Menstruationskappe Lunette im Test
Menstruationskappe Lunette auf Einführen in die Scheide vorbereiten.

Zu der Lunette bekam ich übrigens eine Probe der hauseigenen Spezialseife: Lunette Flüssigseife Feelbetter. Damit soll man die Lunette nach jedem gebrauch auswaschen. Die Seife, so der Hersteller sei „keine normale Handseife, die lediglich mit einem Lunette Etikett versehen wurde“, sondern speziell zur Reinigung von Silikonmenstruationskappen hergestellt worden: „Zitronen- und Eukalyptusöle pflegen die Lunette und haben zusätzlich einen angenehmen Geruch, der aber nicht zu stark ist. Die Flüssigseife reizt die Schleimhäute nicht und kann auch von den meisten Allergikern benutzt werden. Die Lunette Flüssigseife Feelbetter hat einen für die Scheide angepassten ph-Wert von 3,5 aber Du kannst sie auch zum Händewaschen benutzen.“

Die Flüssigseife ist vegan, also auf Pflanzenbasis, und wurde ausführlich – jedoch nicht an Tieren – getestet. Die Seife enthält laut Unternehmen keine Farb- oder Konservierungsstoffe.

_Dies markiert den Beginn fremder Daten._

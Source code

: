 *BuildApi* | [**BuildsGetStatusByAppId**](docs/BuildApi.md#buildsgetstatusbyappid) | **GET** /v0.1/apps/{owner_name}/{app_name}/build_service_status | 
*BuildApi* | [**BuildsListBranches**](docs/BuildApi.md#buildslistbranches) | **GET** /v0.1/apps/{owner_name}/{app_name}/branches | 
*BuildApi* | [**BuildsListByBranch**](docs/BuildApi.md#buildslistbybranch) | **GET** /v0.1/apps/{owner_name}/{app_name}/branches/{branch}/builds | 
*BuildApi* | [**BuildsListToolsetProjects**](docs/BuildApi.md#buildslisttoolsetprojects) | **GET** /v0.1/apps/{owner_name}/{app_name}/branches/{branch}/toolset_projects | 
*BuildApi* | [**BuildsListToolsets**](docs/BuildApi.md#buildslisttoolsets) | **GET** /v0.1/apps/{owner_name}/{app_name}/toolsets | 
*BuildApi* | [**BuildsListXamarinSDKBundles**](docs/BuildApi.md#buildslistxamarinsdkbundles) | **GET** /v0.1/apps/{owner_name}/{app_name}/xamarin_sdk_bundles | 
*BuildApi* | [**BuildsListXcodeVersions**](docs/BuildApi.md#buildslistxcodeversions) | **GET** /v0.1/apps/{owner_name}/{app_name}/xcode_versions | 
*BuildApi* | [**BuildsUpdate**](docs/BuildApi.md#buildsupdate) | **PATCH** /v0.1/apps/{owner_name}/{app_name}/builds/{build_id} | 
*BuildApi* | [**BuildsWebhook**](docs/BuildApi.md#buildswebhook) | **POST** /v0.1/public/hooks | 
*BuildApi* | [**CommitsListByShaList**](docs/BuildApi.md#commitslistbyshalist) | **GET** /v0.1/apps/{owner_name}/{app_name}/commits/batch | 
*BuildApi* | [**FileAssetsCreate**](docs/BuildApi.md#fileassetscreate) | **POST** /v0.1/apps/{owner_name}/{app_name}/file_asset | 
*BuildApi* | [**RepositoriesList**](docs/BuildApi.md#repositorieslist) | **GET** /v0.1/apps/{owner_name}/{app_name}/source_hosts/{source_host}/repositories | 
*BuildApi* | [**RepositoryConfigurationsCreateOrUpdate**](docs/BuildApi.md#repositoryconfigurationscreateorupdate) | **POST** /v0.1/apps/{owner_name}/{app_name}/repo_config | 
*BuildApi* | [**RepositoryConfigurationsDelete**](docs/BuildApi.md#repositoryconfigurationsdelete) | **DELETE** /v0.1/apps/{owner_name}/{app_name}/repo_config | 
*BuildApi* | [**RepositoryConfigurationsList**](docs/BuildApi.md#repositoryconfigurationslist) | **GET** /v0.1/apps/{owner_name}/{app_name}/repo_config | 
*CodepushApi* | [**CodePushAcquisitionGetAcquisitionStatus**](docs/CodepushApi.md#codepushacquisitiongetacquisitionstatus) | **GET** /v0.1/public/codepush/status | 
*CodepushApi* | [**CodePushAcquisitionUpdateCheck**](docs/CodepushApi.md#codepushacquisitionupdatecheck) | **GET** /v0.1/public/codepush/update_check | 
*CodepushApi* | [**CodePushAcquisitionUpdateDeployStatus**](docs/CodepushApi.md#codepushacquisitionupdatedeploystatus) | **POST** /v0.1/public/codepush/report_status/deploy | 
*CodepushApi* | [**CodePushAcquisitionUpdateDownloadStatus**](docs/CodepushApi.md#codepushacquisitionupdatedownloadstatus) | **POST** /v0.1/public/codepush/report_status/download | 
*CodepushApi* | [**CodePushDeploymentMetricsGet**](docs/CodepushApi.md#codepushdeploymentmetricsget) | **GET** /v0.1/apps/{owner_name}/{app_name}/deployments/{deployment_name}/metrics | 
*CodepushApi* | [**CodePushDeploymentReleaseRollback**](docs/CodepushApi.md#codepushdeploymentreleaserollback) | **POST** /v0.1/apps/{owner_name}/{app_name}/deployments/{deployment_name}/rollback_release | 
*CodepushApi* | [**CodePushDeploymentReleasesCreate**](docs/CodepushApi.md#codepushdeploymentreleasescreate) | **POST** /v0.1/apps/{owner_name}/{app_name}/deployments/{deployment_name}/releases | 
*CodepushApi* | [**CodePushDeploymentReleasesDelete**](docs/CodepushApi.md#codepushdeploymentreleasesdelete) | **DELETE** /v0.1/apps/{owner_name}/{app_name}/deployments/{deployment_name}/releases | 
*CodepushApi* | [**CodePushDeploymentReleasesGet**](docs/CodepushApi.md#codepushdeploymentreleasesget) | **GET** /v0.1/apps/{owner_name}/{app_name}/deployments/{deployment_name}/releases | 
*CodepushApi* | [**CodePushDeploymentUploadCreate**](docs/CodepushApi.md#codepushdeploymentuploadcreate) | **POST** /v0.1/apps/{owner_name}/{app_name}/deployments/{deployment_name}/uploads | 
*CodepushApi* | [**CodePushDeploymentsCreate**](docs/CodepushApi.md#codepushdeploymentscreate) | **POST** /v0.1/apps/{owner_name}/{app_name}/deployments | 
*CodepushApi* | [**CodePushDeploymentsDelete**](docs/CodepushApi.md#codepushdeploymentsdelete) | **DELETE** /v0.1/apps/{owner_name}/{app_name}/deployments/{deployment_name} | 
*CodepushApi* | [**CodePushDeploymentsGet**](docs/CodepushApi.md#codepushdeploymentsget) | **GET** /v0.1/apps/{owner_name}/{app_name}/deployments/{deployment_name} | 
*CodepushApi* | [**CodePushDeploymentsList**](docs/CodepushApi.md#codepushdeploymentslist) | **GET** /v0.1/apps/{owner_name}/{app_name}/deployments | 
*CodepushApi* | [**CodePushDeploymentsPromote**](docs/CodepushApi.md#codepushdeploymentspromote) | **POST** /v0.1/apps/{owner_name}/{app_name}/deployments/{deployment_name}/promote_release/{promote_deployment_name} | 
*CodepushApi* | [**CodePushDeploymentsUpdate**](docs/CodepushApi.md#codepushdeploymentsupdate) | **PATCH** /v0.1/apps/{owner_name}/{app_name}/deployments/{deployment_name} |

Ich muss zugeben, ich habe meine Lunette nicht jedes Mal damit gewaschen, das war mir zuviel – sondern nur ein Mal am Tag. Zwischendurch habe ich die Lunette mit der rechten Hand herausgenommen, ausgeleert, mit heißem Wasser (laut Boiler: 50 Grad Celsius) abgespült, kurz auf einer sauberen Unterlage abgelegt, mein kleines oder großes Toilettengeschäft erledigt, mich anschließend mit Papier und Wasser (linke Hand) gesäubert, die Lunette wieder eingeführt – fertig. Händewaschen folgte, ganz klar.

Für unterwegs gibt es auch spezielle Feuchttücher, um das Leeren der Lunette so leicht wie möglich zu machen – man kommt ja schlecht an fließend Wasser, wenn man in einer 08/15-Toilette des öffentlichen Lebens gefangen ist.

Meine Frage, ob man die Menstruationskappe auch während der Schwangerschaft tragen könnte, um den oftmals stärkeren Ausfluss aufzufangen, bejahte das Unternehmen.

Die Lunette gibts für rund 30 Euro zu kaufen. Sie wird in einer umweltfreundlichen Verpackung geliefert und frau bekommt ein kleines Stoffsäckchen dazu, in der sie die Lunette für alle Fälle diskret verschwinden lassen kann.

Lunette – woraus besteht die Menstruationskappe?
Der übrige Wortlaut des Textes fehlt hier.